Re: radosgw performance

Erdem Agaoglu <erdem.agaoglu@xxxxxxxxx> · Mon, 18 Feb 2013 12:53:25 +0200

Answering in reverse order:

We are using mod_fastcgi almost exactly in the documented way.

I have deleted and recreated these pools with the following pg_nums
.rgw.buckets 1024
.rgw 64
.rgw.gc 64
.rgw.control 64
.users.uid 64
.users 64
We currently have 32 OSDs but planning to increase the number 100+ shortly.

Default 'admin socket' /var/run/ceph/$cluster-$name.asok does not exists for rgw and 'lsof -p <pid_of_rgw>' does not show any.

Correlating logs revealed some interesting stuff though. With 'debug ms = 1' rgw logs show a few lines more. (summarizing for readability)
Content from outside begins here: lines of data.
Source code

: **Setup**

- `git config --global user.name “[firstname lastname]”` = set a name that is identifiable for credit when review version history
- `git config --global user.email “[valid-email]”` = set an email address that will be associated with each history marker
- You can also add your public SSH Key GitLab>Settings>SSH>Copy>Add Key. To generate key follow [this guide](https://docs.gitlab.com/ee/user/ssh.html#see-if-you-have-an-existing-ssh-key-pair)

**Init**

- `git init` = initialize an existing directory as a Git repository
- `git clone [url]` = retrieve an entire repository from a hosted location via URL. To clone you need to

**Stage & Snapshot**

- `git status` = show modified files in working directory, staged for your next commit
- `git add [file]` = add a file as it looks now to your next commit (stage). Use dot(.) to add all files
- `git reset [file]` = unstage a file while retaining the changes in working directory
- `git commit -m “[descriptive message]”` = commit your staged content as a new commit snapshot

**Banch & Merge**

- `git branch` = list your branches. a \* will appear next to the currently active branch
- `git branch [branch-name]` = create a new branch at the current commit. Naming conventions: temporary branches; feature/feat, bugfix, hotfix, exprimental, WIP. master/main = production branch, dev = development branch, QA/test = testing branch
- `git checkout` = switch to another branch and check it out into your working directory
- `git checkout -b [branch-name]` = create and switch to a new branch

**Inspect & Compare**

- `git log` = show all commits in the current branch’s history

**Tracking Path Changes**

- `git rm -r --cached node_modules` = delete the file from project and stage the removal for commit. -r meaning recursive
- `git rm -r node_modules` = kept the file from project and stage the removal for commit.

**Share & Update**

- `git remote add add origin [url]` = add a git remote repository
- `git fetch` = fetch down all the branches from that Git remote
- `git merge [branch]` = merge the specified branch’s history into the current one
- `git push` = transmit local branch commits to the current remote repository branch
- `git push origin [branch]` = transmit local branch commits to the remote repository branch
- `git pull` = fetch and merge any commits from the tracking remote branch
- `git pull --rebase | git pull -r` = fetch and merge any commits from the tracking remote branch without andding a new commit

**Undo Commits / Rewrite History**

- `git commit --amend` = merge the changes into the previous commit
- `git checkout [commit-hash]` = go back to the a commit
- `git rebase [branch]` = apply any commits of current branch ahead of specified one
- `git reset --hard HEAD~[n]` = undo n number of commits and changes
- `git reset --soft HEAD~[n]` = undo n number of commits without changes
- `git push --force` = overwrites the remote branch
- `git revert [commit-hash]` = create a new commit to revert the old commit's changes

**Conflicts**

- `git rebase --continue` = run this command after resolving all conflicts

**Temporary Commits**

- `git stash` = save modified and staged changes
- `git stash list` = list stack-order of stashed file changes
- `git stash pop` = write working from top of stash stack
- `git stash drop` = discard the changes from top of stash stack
01:17:08.371741 TID 20 get_obj_state: rctx=0x7f8624002520 obj=b:key ...
01:17:08.371772 TID  1 -- rgw/1005379 --> osd.19/19507 -- osd_op(cli:316 datafile [getxattrs,stat]...
01:17:08.373125 TID 20 prepare_atomic_for_write_impl: state is not atomic. state=0x7f8624010378
01:17:08.373241 TID  1 -- rgw/1005379 --> osd.3/7602 -- osd_op(cli:317 .dir.4470.1 [call rgw.bucket_prepare_op]...
01:17:08.741306 TID  1 -- rgw/1005379 --> osd.19/19507 -- osd_op(cli:387 datafile [create 0~0 ...
01:17:08.745096 TID  1 -- rgw/1005379 --> osd.3/7602 -- osd_op(cli:388 .dir.4470.1 [call rgw.bucket_complete_op]...
01:17:08.745175 TID  2 req 58:0.373932:s3:PUT /b/key:put_obj:http status=200

This shows the 0.37 sec PUT operation is almost all bucket_prepare_op for .dir.4470.1 on osd.3 showing client.6515.0:317 which is shorthened as cli:317. The relevant parts of debug log on osd.3 goes like (again summarizing):

01:17:08.379578 TID1  1 -- osd.3/7602 <== client.6515 rgw/1005379 114 ==== osd_op(cli:317 .dir.4470.1 [call rgw.bucket_prepare_op] ...
01:17:08.379666 TID1 15 osd.3 288 enqueue_op ... latency 0.000243 osd_op(cli:317 .dir.4470.1 [call rgw.bucket_prepare_op] ...
01:17:08.675843 TID2 10 osd.3 288 dequeue_op ... latency 0.296420 osd_op(cli:317 .dir.4470.1 [call rgw.bucket_prepare_op] .. pg[10.11...]
01:17:08.675987 TID2 10 osd.3 pg_epoch: 288 pg[10.11...]  taking ondisk_read_lock
01:17:08.736329 TID2 10 osd.3 pg_epoch: 288 pg[10.11...] do_osd_op d91dcc11/.dir.4470.1/head//10 [call rgw.bucket_prepare_op]
01:17:08.736884 TID2  1 -- osd.3/7602 --> osd.26 osd.26/3582 -- osd_sub_op(cli:317 10.11 d91dcc11/.dir.4470.1/head//10 ...
01:17:08.738700 TID3  1 -- osd.3/7602 <== osd.26 osd.26/3582 134 ==== osd_sub_op_reply(cli:317 10.11 ...
01:17:08.738783 TID3 15 osd.3 288 enqueue_op ... latency 0.000229 osd_sub_op_reply(cli:317 10.11 d91dcc11/.dir.4470.1/head//10 ...
01:17:08.746120 TID2 10 osd.3 288 dequeue_op ... latency 0.007566 osd_sub_op_reply(cli:317 10.11 d91dcc11/.dir.4470.1/head//10 ...
01:17:08.746417 TID4  1 -- osd.3/7602 --> rgw/1005379 -- osd_op_reply(317 .dir.4470.1 [call rgw.bucket_prepare_op] ack = 0) ...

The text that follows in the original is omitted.